__Excerpted records__
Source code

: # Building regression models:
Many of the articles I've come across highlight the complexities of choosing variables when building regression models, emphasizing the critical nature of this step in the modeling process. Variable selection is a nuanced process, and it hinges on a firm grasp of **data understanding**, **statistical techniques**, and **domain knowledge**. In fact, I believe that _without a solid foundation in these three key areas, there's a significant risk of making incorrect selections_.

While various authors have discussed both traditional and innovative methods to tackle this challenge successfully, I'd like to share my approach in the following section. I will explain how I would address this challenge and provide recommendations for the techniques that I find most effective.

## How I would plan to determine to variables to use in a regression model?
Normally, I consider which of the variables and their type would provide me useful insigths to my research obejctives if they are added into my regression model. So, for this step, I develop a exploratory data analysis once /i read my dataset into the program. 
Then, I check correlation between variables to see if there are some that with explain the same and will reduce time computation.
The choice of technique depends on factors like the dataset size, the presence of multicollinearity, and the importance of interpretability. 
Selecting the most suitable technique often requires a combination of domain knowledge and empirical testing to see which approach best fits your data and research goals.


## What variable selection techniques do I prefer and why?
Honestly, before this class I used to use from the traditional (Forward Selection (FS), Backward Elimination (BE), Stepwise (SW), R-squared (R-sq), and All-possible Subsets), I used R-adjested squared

__Aim of the task__
Examine the entries and report how many of their lines contain the string "there", giving no more than the number.

__Result__
2